• [TASK OBJECTIVE] Select every line below containing the word "mensaje".

********

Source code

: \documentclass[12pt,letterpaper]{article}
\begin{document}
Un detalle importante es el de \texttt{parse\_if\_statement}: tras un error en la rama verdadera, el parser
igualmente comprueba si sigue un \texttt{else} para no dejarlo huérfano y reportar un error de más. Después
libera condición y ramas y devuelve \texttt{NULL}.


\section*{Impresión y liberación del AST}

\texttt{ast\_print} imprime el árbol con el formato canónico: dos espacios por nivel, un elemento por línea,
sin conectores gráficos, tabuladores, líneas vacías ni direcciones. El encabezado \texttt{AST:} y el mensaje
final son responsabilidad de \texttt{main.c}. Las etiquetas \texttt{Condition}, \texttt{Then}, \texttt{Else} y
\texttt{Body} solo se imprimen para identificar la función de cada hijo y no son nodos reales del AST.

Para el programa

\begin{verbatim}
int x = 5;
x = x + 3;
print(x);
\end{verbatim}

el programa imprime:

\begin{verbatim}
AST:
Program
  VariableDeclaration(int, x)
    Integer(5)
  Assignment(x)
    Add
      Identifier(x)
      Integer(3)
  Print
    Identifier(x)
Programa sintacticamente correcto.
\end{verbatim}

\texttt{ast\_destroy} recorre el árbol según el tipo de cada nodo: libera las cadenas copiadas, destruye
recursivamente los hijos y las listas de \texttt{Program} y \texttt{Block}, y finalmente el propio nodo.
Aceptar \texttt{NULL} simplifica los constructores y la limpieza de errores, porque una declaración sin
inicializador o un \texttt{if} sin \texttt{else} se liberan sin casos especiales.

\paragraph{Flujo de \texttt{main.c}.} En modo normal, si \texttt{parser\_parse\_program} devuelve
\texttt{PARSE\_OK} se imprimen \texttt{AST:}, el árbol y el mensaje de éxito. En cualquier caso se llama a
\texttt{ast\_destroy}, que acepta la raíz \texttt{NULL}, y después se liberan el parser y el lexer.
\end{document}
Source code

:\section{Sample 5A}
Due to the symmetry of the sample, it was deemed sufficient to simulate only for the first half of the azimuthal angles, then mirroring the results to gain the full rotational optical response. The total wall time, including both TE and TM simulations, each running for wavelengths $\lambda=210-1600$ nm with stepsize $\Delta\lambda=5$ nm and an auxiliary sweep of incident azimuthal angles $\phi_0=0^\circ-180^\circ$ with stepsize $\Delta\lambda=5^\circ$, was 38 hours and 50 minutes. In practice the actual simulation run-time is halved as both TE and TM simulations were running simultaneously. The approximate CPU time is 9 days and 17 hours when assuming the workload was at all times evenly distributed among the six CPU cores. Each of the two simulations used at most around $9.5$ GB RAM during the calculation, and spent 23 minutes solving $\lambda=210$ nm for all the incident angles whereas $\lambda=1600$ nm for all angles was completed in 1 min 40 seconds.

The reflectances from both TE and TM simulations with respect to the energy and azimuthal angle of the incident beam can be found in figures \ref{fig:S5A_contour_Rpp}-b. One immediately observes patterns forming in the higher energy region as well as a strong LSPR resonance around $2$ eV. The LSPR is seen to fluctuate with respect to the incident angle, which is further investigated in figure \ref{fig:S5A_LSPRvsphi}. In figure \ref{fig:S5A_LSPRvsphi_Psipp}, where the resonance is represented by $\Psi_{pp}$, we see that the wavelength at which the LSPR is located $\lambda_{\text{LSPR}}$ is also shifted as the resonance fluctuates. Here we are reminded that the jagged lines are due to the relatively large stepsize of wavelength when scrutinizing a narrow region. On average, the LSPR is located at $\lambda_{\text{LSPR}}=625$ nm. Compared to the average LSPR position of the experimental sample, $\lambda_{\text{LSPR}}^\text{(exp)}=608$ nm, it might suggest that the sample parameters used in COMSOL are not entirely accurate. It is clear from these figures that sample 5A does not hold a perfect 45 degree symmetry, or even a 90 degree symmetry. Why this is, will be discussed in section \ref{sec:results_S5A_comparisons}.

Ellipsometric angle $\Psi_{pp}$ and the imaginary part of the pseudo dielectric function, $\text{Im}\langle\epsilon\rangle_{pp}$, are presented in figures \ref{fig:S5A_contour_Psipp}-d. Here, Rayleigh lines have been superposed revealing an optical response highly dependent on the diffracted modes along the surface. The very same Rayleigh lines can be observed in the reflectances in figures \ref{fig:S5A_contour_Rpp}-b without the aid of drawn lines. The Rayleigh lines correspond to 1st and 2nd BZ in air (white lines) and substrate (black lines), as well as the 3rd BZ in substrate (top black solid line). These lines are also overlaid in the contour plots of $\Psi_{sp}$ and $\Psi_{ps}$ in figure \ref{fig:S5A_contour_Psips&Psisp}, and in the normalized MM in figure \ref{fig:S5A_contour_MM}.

********

• [TASK RESPONSE]
sin conectores gráficos, tabuladores, líneas vacías ni direcciones. El encabezado \texttt{AST:} y el mensaje
\texttt{PARSE\_OK} se imprimen \texttt{AST:}, el árbol y el mensaje de éxito. En cualquier caso se llama a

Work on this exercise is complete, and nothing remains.